▸ **Work item**:
Give the records again exactly, but drop the pictures.

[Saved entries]
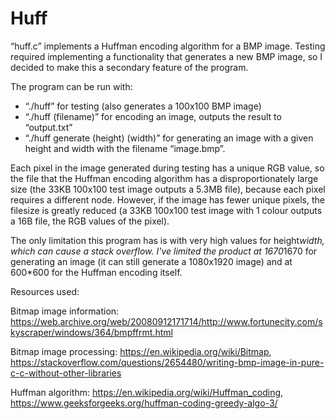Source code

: # Huff

“huff.c” implements a Huffman encoding algorithm for a BMP image. Testing required implementing a functionality that generates a new BMP image, so I decided to make this a secondary feature of the program.

The program can be run with:
- “./huff” for testing (also generates a 100x100 BMP image)
- “./huff (filename)” for encoding an image, outputs the result to “output.txt”
- “./huff generate (height) (width)” for generating an image with a given height and width with the filename “image.bmp”. 

Each pixel in the image generated during testing has a unique RGB value, so the file that the Huffman encoding algorithm has a disproportionately large size (the 33KB 100x100 test image outputs a 5.3MB file), because each pixel requires a different node. However, if the image has fewer unique pixels, the filesize is greatly reduced (a 33KB 100x100 test image with 1 colour outputs a 16B file, the RGB values of the pixel).

The only limitation this program has is with very high values for height*width, which can cause a stack overflow. I've limited the product at 1670*1670 for generating an image (it can still generate a 1080x1920 image) and at 600*600 for the Huffman encoding itself.

Resources used:

Bitmap image information: https://web.archive.org/web/20080912171714/http://www.fortunecity.com/skyscraper/windows/364/bmpffrmt.html

Bitmap image processing: https://en.wikipedia.org/wiki/Bitmap, https://stackoverflow.com/questions/2654480/writing-bmp-image-in-pure-c-c-without-other-libraries

Huffman algorithm: https://en.wikipedia.org/wiki/Huffman_coding, https://www.geeksforgeeks.org/huffman-coding-greedy-algo-3/

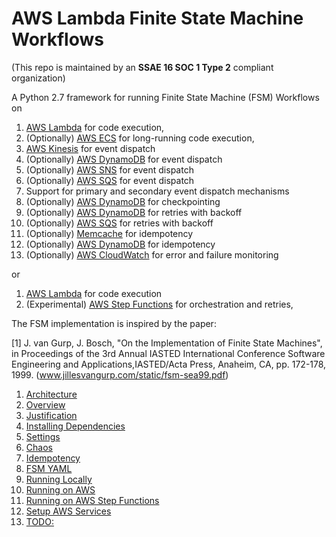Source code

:<!--
Copyright 2016 Workiva Inc.

Licensed under the Apache License, Version 2.0 (the "License");
you may not use this file except in compliance with the License.
You may obtain a copy of the License at

    http://www.apache.org/licenses/LICENSE-2.0

Unless required by applicable law or agreed to in writing, software
distributed under the License is distributed on an "AS IS" BASIS,
WITHOUT WARRANTIES OR CONDITIONS OF ANY KIND, either express or implied.
See the License for the specific language governing permissions and
limitations under the License.
-->

# AWS Lambda Finite State Machine Workflows

(This repo is maintained by an **SSAE 16 SOC 1 Type 2** compliant organization)

A Python 2.7 framework for running Finite State Machine (FSM) Workflows on 

1. [AWS Lambda](https://aws.amazon.com/lambda/) for code execution,
1. (Optionally) [AWS ECS](https://aws.amazon.com/ecs/) for long-running code execution,
1. [AWS Kinesis](https://aws.amazon.com/kinesis/) for event dispatch
1. (Optionally) [AWS DynamoDB](https://aws.amazon.com/dynamodb/) for event dispatch
1. (Optionally) [AWS SNS](https://aws.amazon.com/sns/) for event dispatch
1. (Optionally) [AWS SQS](https://aws.amazon.com/sqs/) for event dispatch
1. Support for primary and secondary event dispatch mechanisms
1. (Optionally) [AWS DynamoDB](https://aws.amazon.com/dynamodb/) for checkpointing
1. (Optionally) [AWS DynamoDB](https://aws.amazon.com/dynamodb/) for retries with backoff
1. (Optionally) [AWS SQS](https://aws.amazon.com/sqs/) for retries with backoff
1. (Optionally) [Memcache](https://aws.amazon.com/elasticache/) for idempotency
1. (Optionally) [AWS DynamoDB](https://aws.amazon.com/dynamodb/) for idempotency
1. (Optionally) [AWS CloudWatch](https://aws.amazon.com/cloudwatch/) for error and failure monitoring

or 

1. [AWS Lambda](https://aws.amazon.com/lambda/) for code execution
1. (Experimental) [AWS Step Functions](https://aws.amazon.com/step-functions/) for orchestration and retries,


The FSM implementation is inspired by the paper:

[1] J. van Gurp, J. Bosch, "On the Implementation of Finite State Machines", in Proceedings of the 3rd Annual IASTED
    International Conference Software Engineering and Applications,IASTED/Acta Press, Anaheim, CA, pp. 172-178, 1999.
    (www.jillesvangurp.com/static/fsm-sea99.pdf)

1. [Architecture](docs/ARCHITECTURE.md)
1. [Overview](docs/OVERVIEW.md)
1. [Justification](docs/JUSTIFICATION.md)
1. [Installing Dependencies](docs/INSTALL.md)
1. [Settings](docs/SETTINGS.md)
1. [Chaos](docs/CHAOS.md)
1. [Idempotency](docs/IDEMPOTENCY.md)
1. [FSM YAML](docs/YAML.md)
1. [Running Locally](docs/LOCAL.md)
1. [Running on AWS](docs/AWS.md)
1. [Running on AWS Step Functions](docs/STEP.md)
1. [Setup AWS Services](docs/SETUP.md)
1. [TODO:](docs/TODO.md)


    
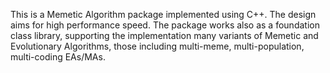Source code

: This is a Memetic Algorithm package implemented using C++. The design aims for high performance speed. The package works also as a foundation class library, supporting the implementation many variants of Memetic and Evolutionary Algorithms, those including multi-meme, multi-population, multi-coding EAs/MAs.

▸ **Output for this exercise**:
Source code

: # Huff

“huff.c” implements a Huffman encoding algorithm for a BMP image. Testing required implementing a functionality that generates a new BMP image, so I decided to make this a secondary feature of the program.

The program can be run with:
- “./huff” for testing (also generates a 100x100 BMP image)
- “./huff (filename)” for encoding an image, outputs the result to “output.txt”
- “./huff generate (height) (width)” for generating an image with a given height and width with the filename “image.bmp”. 

Each pixel in the image generated during testing has a unique RGB value, so the file that the Huffman encoding algorithm has a disproportionately large size (the 33KB 100x100 test image outputs a 5.3MB file), because each pixel requires a different node. However, if the image has fewer unique pixels, the filesize is greatly reduced (a 33KB 100x100 test image with 1 colour outputs a 16B file, the RGB values of the pixel).

The only limitation this program has is with very high values for height*width, which can cause a stack overflow. I've limited the product at 1670*1670 for generating an image (it can still generate a 1080x1920 image) and at 600*600 for the Huffman encoding itself.

Resources used:

Bitmap image information: https://web.archive.org/web/20080912171714/http://www.fortunecity.com/skyscraper/windows/364/bmpffrmt.html

Bitmap image processing: https://en.wikipedia.org/wiki/Bitmap, https://stackoverflow.com/questions/2654480/writing-bmp-image-in-pure-c-c-without-other-libraries

Huffman algorithm: https://en.wikipedia.org/wiki/Huffman_coding, https://www.geeksforgeeks.org/huffman-coding-greedy-algo-3/

Source code

:<!--
Copyright 2016 Workiva Inc.

Licensed under the Apache License, Version 2.0 (the "License");
you may not use this file except in compliance with the License.
You may obtain a copy of the License at

    http://www.apache.org/licenses/LICENSE-2.0

Unless required by applicable law or agreed to in writing, software
distributed under the License is distributed on an "AS IS" BASIS,
WITHOUT WARRANTIES OR CONDITIONS OF ANY KIND, either express or implied.
See the License for the specific language governing permissions and
limitations under the License.
-->

# AWS Lambda Finite State Machine Workflows

(This repo is maintained by an **SSAE 16 SOC 1 Type 2** compliant organization)

A Python 2.7 framework for running Finite State Machine (FSM) Workflows on 

1. [AWS Lambda](https://aws.amazon.com/lambda/) for code execution,
1. (Optionally) [AWS ECS](https://aws.amazon.com/ecs/) for long-running code execution,
1. [AWS Kinesis](https://aws.amazon.com/kinesis/) for event dispatch
1. (Optionally) [AWS DynamoDB](https://aws.amazon.com/dynamodb/) for event dispatch
1. (Optionally) [AWS SNS](https://aws.amazon.com/sns/) for event dispatch
1. (Optionally) [AWS SQS](https://aws.amazon.com/sqs/) for event dispatch
1. Support for primary and secondary event dispatch mechanisms
1. (Optionally) [AWS DynamoDB](https://aws.amazon.com/dynamodb/) for checkpointing
1. (Optionally) [AWS DynamoDB](https://aws.amazon.com/dynamodb/) for retries with backoff
1. (Optionally) [AWS SQS](https://aws.amazon.com/sqs/) for retries with backoff
1. (Optionally) [Memcache](https://aws.amazon.com/elasticache/) for idempotency
1. (Optionally) [AWS DynamoDB](https://aws.amazon.com/dynamodb/) for idempotency
1. (Optionally) [AWS CloudWatch](https://aws.amazon.com/cloudwatch/) for error and failure monitoring

or 

1. [AWS Lambda](https://aws.amazon.com/lambda/) for code execution
1. (Experimental) [AWS Step Functions](https://aws.amazon.com/step-functions/) for orchestration and retries,


The FSM implementation is inspired by the paper:

[1] J. van Gurp, J. Bosch, "On the Implementation of Finite State Machines", in Proceedings of the 3rd Annual IASTED
    International Conference Software Engineering and Applications,IASTED/Acta Press, Anaheim, CA, pp. 172-178, 1999.
    (www.jillesvangurp.com/static/fsm-sea99.pdf)

1. [Architecture](docs/ARCHITECTURE.md)
1. [Overview](docs/OVERVIEW.md)
1. [Justification](docs/JUSTIFICATION.md)
1. [Installing Dependencies](docs/INSTALL.md)
1. [Settings](docs/SETTINGS.md)
1. [Chaos](docs/CHAOS.md)
1. [Idempotency](docs/IDEMPOTENCY.md)
1. [FSM YAML](docs/YAML.md)
1. [Running Locally](docs/LOCAL.md)
1. [Running on AWS](docs/AWS.md)
1. [Running on AWS Step Functions](docs/STEP.md)
1. [Setup AWS Services](docs/SETUP.md)
1. [TODO:](docs/TODO.md)


    
Source code

: This is a Memetic Algorithm package implemented using C++. The design aims for high performance speed. The package works also as a foundation class library, supporting the implementation many variants of Memetic and Evolutionary Algorithms, those including multi-meme, multi-population, multi-coding EAs/MAs.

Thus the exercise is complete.